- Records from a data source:
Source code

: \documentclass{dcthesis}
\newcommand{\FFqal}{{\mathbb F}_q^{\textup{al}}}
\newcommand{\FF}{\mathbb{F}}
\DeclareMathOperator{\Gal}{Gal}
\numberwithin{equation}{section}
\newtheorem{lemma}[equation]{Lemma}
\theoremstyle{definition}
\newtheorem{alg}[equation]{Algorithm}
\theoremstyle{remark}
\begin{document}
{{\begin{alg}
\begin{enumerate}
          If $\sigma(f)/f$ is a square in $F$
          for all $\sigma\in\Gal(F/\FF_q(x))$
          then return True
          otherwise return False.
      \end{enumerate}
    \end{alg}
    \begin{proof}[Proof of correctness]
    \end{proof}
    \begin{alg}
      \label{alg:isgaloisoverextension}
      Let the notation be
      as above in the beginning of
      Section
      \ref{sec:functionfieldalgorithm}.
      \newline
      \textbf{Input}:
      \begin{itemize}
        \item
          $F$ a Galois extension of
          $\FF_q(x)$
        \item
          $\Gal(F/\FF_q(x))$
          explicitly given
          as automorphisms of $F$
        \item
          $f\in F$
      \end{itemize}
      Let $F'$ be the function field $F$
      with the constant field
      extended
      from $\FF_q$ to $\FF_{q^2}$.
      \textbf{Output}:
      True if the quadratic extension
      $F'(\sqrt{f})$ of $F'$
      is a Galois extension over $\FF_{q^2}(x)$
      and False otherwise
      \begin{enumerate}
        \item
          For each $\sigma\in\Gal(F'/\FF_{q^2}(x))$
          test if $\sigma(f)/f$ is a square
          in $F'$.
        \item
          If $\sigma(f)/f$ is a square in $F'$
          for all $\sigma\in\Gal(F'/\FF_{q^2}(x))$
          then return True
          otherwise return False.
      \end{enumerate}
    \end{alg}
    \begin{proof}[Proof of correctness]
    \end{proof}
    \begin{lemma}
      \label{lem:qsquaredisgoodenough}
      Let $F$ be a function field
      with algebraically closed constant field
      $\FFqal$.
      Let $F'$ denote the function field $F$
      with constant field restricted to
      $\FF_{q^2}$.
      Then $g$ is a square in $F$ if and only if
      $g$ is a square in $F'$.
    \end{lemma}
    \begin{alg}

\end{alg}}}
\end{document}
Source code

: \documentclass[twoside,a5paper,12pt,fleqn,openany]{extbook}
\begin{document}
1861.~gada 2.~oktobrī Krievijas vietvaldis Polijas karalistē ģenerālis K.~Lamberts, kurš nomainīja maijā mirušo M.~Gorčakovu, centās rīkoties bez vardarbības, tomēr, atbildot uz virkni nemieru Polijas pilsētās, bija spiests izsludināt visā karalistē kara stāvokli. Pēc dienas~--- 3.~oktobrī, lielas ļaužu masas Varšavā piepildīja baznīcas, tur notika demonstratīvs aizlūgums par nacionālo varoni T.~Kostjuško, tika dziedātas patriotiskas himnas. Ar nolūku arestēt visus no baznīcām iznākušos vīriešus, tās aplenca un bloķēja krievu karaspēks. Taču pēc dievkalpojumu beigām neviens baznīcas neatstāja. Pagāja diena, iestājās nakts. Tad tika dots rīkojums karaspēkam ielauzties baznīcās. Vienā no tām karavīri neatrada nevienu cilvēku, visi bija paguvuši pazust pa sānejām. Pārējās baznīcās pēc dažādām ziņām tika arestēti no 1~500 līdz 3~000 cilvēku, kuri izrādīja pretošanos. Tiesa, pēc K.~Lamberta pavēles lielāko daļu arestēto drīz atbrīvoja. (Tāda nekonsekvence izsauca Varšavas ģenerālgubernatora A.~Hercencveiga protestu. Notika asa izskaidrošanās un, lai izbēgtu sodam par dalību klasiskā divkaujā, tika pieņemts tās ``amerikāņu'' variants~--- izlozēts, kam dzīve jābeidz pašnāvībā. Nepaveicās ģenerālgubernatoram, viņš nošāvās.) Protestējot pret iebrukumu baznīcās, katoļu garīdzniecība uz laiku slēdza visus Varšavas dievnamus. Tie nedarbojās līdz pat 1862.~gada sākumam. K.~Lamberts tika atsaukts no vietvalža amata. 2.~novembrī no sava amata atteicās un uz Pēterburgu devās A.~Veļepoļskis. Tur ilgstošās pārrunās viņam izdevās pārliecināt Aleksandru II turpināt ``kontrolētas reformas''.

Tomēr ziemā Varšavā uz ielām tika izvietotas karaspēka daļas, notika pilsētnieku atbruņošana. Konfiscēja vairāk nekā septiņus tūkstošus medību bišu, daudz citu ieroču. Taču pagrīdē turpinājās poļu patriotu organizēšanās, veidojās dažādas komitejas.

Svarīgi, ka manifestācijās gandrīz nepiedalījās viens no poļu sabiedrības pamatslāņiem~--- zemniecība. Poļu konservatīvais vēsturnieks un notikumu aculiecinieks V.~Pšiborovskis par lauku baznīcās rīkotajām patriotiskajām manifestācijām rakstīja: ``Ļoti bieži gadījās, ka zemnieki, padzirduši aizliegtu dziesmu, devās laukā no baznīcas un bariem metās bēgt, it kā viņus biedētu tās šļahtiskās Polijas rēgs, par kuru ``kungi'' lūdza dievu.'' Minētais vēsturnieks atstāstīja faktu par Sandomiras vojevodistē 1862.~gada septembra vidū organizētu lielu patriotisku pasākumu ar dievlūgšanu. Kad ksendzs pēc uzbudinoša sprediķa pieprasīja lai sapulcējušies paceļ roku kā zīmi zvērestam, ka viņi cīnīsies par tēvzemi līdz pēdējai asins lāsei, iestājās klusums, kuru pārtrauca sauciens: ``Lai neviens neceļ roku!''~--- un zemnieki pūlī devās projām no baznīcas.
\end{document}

- PROMPT:
Transcribe every record above so that nothing differs from the original.

- TASK RESULT:
Source code

: \documentclass{dcthesis}
\newcommand{\FFqal}{{\mathbb F}_q^{\textup{al}}}
\newcommand{\FF}{\mathbb{F}}
\DeclareMathOperator{\Gal}{Gal}
\numberwithin{equation}{section}
\newtheorem{lemma}[equation]{Lemma}
\theoremstyle{definition}
\newtheorem{alg}[equation]{Algorithm}
\theoremstyle{remark}
\begin{document}
{{\begin{alg}
\begin{enumerate}
          If $\sigma(f)/f$ is a square in $F$
          for all $\sigma\in\Gal(F/\FF_q(x))$
          then return True
          otherwise return False.
      \end{enumerate}
    \end{alg}
    \begin{proof}[Proof of correctness]
    \end{proof}
    \begin{alg}
      \label{alg:isgaloisoverextension}
      Let the notation be
      as above in the beginning of
      Section
      \ref{sec:functionfieldalgorithm}.
      \newline
      \textbf{Input}:
      \begin{itemize}
        \item
          $F$ a Galois extension of
          $\FF_q(x)$
        \item
          $\Gal(F/\FF_q(x))$
          explicitly given
          as automorphisms of $F$
        \item
          $f\in F$
      \end{itemize}
      Let $F'$ be the function field $F$
      with the constant field
      extended
      from $\FF_q$ to $\FF_{q^2}$.
      \textbf{Output}:
      True if the quadratic extension
      $F'(\sqrt{f})$ of $F'$
      is a Galois extension over $\FF_{q^2}(x)$
      and False otherwise
      \begin{enumerate}
        \item
          For each $\sigma\in\Gal(F'/\FF_{q^2}(x))$
          test if $\sigma(f)/f$ is a square
          in $F'$.
        \item
          If $\sigma(f)/f$ is a square in $F'$
          for all $\sigma\in\Gal(F'/\FF_{q^2}(x))$
          then return True
          otherwise return False.
      \end{enumerate}
    \end{alg}
    \begin{proof}[Proof of correctness]
    \end{proof}
    \begin{lemma}
      \label{lem:qsquaredisgoodenough}
      Let $F$ be a function field
      with algebraically closed constant field
      $\FFqal$.
      Let $F'$ denote the function field $F$
      with constant field restricted to
      $\FF_{q^2}$.
      Then $g$ is a square in $F$ if and only if
      $g$ is a square in $F'$.
    \end{lemma}
    \begin{alg}

\end{alg}}}
\end{document}
Source code

: \documentclass[twoside,a5paper,12pt,fleqn,openany]{extbook}
\begin{document}
1861.~gada 2.~oktobrī Krievijas vietvaldis Polijas karalistē ģenerālis K.~Lamberts, kurš nomainīja maijā mirušo M.~Gorčakovu, centās rīkoties bez vardarbības, tomēr, atbildot uz virkni nemieru Polijas pilsētās, bija spiests izsludināt visā karalistē kara stāvokli. Pēc dienas~--- 3.~oktobrī, lielas ļaužu masas Varšavā piepildīja baznīcas, tur notika demonstratīvs aizlūgums par nacionālo varoni T.~Kostjuško, tika dziedātas patriotiskas himnas. Ar nolūku arestēt visus no baznīcām iznākušos vīriešus, tās aplenca un bloķēja krievu karaspēks. Taču pēc dievkalpojumu beigām neviens baznīcas neatstāja. Pagāja diena, iestājās nakts. Tad tika dots rīkojums karaspēkam ielauzties baznīcās. Vienā no tām karavīri neatrada nevienu cilvēku, visi bija paguvuši pazust pa sānejām. Pārējās baznīcās pēc dažādām ziņām tika arestēti no 1~500 līdz 3~000 cilvēku, kuri izrādīja pretošanos. Tiesa, pēc K.~Lamberta pavēles lielāko daļu arestēto drīz atbrīvoja. (Tāda nekonsekvence izsauca Varšavas ģenerālgubernatora A.~Hercencveiga protestu. Notika asa izskaidrošanās un, lai izbēgtu sodam par dalību klasiskā divkaujā, tika pieņemts tās ``amerikāņu'' variants~--- izlozēts, kam dzīve jābeidz pašnāvībā. Nepaveicās ģenerālgubernatoram, viņš nošāvās.) Protestējot pret iebrukumu baznīcās, katoļu garīdzniecība uz laiku slēdza visus Varšavas dievnamus. Tie nedarbojās līdz pat 1862.~gada sākumam. K.~Lamberts tika atsaukts no vietvalža amata. 2.~novembrī no sava amata atteicās un uz Pēterburgu devās A.~Veļepoļskis. Tur ilgstošās pārrunās viņam izdevās pārliecināt Aleksandru II turpināt ``kontrolētas reformas''.

Tomēr ziemā Varšavā uz ielām tika izvietotas karaspēka daļas, notika pilsētnieku atbruņošana. Konfiscēja vairāk nekā septiņus tūkstošus medību bišu, daudz citu ieroču. Taču pagrīdē turpinājās poļu patriotu organizēšanās, veidojās dažādas komitejas.

Svarīgi, ka manifestācijās gandrīz nepiedalījās viens no poļu sabiedrības pamatslāņiem~--- zemniecība. Poļu konservatīvais vēsturnieks un notikumu aculiecinieks V.~Pšiborovskis par lauku baznīcās rīkotajām patriotiskajām manifestācijām rakstīja: ``Ļoti bieži gadījās, ka zemnieki, padzirduši aizliegtu dziesmu, devās laukā no baznīcas un bariem metās bēgt, it kā viņus biedētu tās šļahtiskās Polijas rēgs, par kuru ``kungi'' lūdza dievu.'' Minētais vēsturnieks atstāstīja faktu par Sandomiras vojevodistē 1862.~gada septembra vidū organizētu lielu patriotisku pasākumu ar dievlūgšanu. Kad ksendzs pēc uzbudinoša sprediķa pieprasīja lai sapulcējušies paceļ roku kā zīmi zvērestam, ka viņi cīnīsies par tēvzemi līdz pēdējai asins lāsei, iestājās klusums, kuru pārtrauca sauciens: ``Lai neviens neceļ roku!''~--- un zemnieki pūlī devās projām no baznīcas.
\end{document}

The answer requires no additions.